具体的には、業務の流れ、リスクポイント、それに対する内部統制の手順を明確に記載し、統制手続きがどの部署で、誰によって実行されるかをはっきりと示す必要があります。
評価は、文書化された統制が実際に機能しているかを確認し、その有効性を検証するプロセスです。
主に売上や支出、資産管理など、企業の財務状況に直接影響を与えるプロセスにおいて、不備やリスクがないかを詳細に調査します。
改善・運用を継続する
ここまで準備ができれば、後は改善・運用を継続していきます。
特に内部統制が適切に機能していない場合や、業務プロセスにおけるリスクが新たに発生した場合には、速やかに改善策を検討し実施することが重要です。例えば、手続きの見直しや新たな統制手順の追加、あるいは研修や教育の強化などが該当します。
効果的な運用を行うためには、企業全体として統制を意識し、それを日常業務の一部とすることが大切です。
定期的に内部監査を行い、統制が効果的に機能しているかを確認することで、企業は継続的に内部統制のレベルを向上させ、リスクへの対応力を高めることができるでしょう。
IPOにおける内部統制システム構築のポイント
IPOにおける内部統制システム構築のポイントは、主に以下の通りです。
- 経営者のコミットメント
- ITツールの活用
- 専門家の活用
詳しく解説します。
経営者のコミットメント
IPOにおける内部統制システム構築の際には、経営者のコミットメントが重要です。
経営者が内部統制の重要性を認識し、自ら率先してその実施にコミットすることは、組織全体に対して良い影響を与えます。

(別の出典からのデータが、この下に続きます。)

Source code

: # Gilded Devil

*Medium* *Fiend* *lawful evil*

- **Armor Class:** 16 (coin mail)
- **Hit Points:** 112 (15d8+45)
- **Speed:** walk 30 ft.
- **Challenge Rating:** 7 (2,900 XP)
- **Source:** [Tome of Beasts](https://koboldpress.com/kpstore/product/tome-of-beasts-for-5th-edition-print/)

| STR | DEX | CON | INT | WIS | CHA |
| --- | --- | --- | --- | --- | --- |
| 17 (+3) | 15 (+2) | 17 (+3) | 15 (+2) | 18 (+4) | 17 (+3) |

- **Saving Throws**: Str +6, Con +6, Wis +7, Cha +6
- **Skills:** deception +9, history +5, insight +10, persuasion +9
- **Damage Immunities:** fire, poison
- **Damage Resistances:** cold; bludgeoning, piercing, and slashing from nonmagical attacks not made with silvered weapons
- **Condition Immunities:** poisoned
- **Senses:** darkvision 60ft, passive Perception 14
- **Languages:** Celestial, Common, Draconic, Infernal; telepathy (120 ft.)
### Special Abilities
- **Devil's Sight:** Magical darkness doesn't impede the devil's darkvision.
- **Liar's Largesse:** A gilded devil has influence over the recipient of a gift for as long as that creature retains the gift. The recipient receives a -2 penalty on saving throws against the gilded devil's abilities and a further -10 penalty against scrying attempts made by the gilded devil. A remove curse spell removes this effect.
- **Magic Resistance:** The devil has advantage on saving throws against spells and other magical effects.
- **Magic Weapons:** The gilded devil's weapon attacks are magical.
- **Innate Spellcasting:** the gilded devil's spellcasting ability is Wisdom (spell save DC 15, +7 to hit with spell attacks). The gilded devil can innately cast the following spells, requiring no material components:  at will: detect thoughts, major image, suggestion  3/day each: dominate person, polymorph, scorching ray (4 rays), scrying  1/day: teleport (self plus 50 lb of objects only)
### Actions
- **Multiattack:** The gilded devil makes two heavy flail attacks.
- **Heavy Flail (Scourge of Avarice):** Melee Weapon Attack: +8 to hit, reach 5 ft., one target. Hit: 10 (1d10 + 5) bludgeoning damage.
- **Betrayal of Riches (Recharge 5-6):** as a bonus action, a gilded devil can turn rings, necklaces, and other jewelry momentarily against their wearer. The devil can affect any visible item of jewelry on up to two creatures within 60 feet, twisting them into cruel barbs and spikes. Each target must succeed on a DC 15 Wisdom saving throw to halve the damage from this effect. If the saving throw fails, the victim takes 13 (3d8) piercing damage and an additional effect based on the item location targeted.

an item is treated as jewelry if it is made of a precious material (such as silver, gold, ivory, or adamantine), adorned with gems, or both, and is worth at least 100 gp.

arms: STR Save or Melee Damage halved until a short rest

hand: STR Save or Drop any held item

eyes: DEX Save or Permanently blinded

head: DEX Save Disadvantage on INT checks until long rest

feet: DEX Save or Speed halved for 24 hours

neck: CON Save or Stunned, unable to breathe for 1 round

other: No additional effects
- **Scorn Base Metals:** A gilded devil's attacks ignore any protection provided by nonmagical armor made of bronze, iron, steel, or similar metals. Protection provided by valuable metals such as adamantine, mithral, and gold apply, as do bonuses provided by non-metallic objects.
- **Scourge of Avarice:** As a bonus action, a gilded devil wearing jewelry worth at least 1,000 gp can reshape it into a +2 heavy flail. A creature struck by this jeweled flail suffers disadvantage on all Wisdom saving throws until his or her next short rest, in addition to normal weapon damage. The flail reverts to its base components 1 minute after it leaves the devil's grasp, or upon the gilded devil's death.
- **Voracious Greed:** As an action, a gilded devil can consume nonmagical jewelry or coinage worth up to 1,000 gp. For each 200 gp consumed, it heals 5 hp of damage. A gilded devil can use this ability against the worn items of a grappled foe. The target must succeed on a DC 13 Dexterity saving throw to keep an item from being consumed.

経営者が内部統制の価値を理解し、それを支持する姿勢を示すことで、従業員もその意義を受け入れやすくなります。
経営者が積極的に内部統制を推進することで、全社的にその意識が高まり、統制手続きが日常業務に組み込まれていくのです。
ITツールの活用
ITツールはデータ管理の精度を向上させる役割を果たします。
企業が保有する財務データや業務データは、IPOにおいて重要な情報となりますが、これらのデータが正確でなければ、信頼性の高い報告ができません。
データ管理システムを導入することで、情報の整合性を保ちながら、リアルタイムでのデータ分析が可能です。
企業の特性やニーズに応じたツールを選ぶことで、IPOに向けた内部統制システムの構築がより効果的に進むでしょう。
専門家の活用
専門家は、企業が直面する特有の課題やリスクを理解し、それに応じた具体的な対策を講じるための知識と経験を持っています。
ここでいう専門家は、会計士やコンサルタントなどです。
IPOを目指す企業は、特に内部統制報告制度(J-SOX)やその他の関連する法規制に遵守する必要がありますが、これらは時折変更されることがあります。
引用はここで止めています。